ASSIGNED TASK: Everything in the listing below should be repeated verbatim, apart from the pictures.

::::::::::

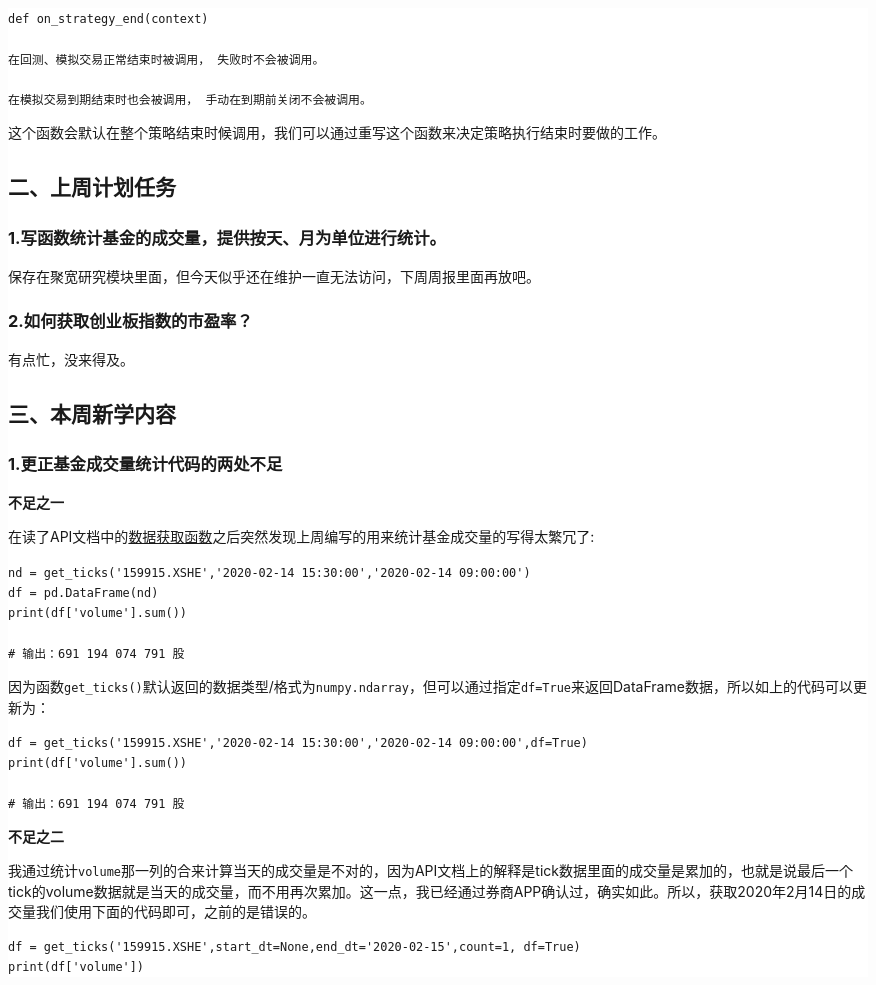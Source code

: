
 ```
def on_strategy_end(context)

在回测、模拟交易正常结束时被调用， 失败时不会被调用。

在模拟交易到期结束时也会被调用， 手动在到期前关闭不会被调用。
```

这个函数会默认在整个策略结束时候调用，我们可以通过重写这个函数来决定策略执行结束时要做的工作。


## 二、上周计划任务

### 1.写函数统计基金的成交量，提供按天、月为单位进行统计。

保存在聚宽研究模块里面，但今天似乎还在维护一直无法访问，下周周报里面再放吧。

### 2.如何获取创业板指数的市盈率？

有点忙，没来得及。

## 三、本周新学内容

### 1.更正基金成交量统计代码的两处不足

**不足之一**

在读了API文档中的[数据获取函数](https://www.joinquant.com/help/api/help?name=api#%E6%95%B0%E6%8D%AE%E8%8E%B7%E5%8F%96%E5%87%BD%E6%95%B0)之后突然发现上周编写的用来统计基金成交量的写得太繁冗了:

```
nd = get_ticks('159915.XSHE','2020-02-14 15:30:00','2020-02-14 09:00:00')
df = pd.DataFrame(nd)
print(df['volume'].sum())

# 输出：691 194 074 791 股
```

因为函数`get_ticks()`默认返回的数据类型/格式为`numpy.ndarray`，但可以通过指定`df=True`来返回DataFrame数据，所以如上的代码可以更新为：

```
df = get_ticks('159915.XSHE','2020-02-14 15:30:00','2020-02-14 09:00:00',df=True)
print(df['volume'].sum())

# 输出：691 194 074 791 股
```

**不足之二**

我通过统计`volume`那一列的合来计算当天的成交量是不对的，因为API文档上的解释是tick数据里面的成交量是累加的，也就是说最后一个tick的volume数据就是当天的成交量，而不用再次累加。这一点，我已经通过券商APP确认过，确实如此。所以，获取2020年2月14日的成交量我们使用下面的代码即可，之前的是错误的。

```
df = get_ticks('159915.XSHE',start_dt=None,end_dt='2020-02-15',count=1, df=True)
print(df['volume'])
```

::::::::::

RESULT OF THE TASK:
Source code

:
 ```
def on_strategy_end(context)

在回测、模拟交易正常结束时被调用， 失败时不会被调用。

在模拟交易到期结束时也会被调用， 手动在到期前关闭不会被调用。
```

这个函数会默认在整个策略结束时候调用，我们可以通过重写这个函数来决定策略执行结束时要做的工作。


## 二、上周计划任务

### 1.写函数统计基金的成交量，提供按天、月为单位进行统计。

保存在聚宽研究模块里面，但今天似乎还在维护一直无法访问，下周周报里面再放吧。

### 2.如何获取创业板指数的市盈率？

有点忙，没来得及。

## 三、本周新学内容

### 1.更正基金成交量统计代码的两处不足

**不足之一**

在读了API文档中的[数据获取函数](https://www.joinquant.com/help/api/help?name=api#%E6%95%B0%E6%8D%AE%E8%8E%B7%E5%8F%96%E5%87%BD%E6%95%B0)之后突然发现上周编写的用来统计基金成交量的写得太繁冗了:

```
nd = get_ticks('159915.XSHE','2020-02-14 15:30:00','2020-02-14 09:00:00')
df = pd.DataFrame(nd)
print(df['volume'].sum())

# 输出：691 194 074 791 股
```

因为函数`get_ticks()`默认返回的数据类型/格式为`numpy.ndarray`，但可以通过指定`df=True`来返回DataFrame数据，所以如上的代码可以更新为：

```
df = get_ticks('159915.XSHE','2020-02-14 15:30:00','2020-02-14 09:00:00',df=True)
print(df['volume'].sum())

# 输出：691 194 074 791 股
```

**不足之二**

我通过统计`volume`那一列的合来计算当天的成交量是不对的，因为API文档上的解释是tick数据里面的成交量是累加的，也就是说最后一个tick的volume数据就是当天的成交量，而不用再次累加。这一点，我已经通过券商APP确认过，确实如此。所以，获取2020年2月14日的成交量我们使用下面的代码即可，之前的是错误的。

```
df = get_ticks('159915.XSHE',start_dt=None,end_dt='2020-02-15',count=1, df=True)
print(df['volume'])
```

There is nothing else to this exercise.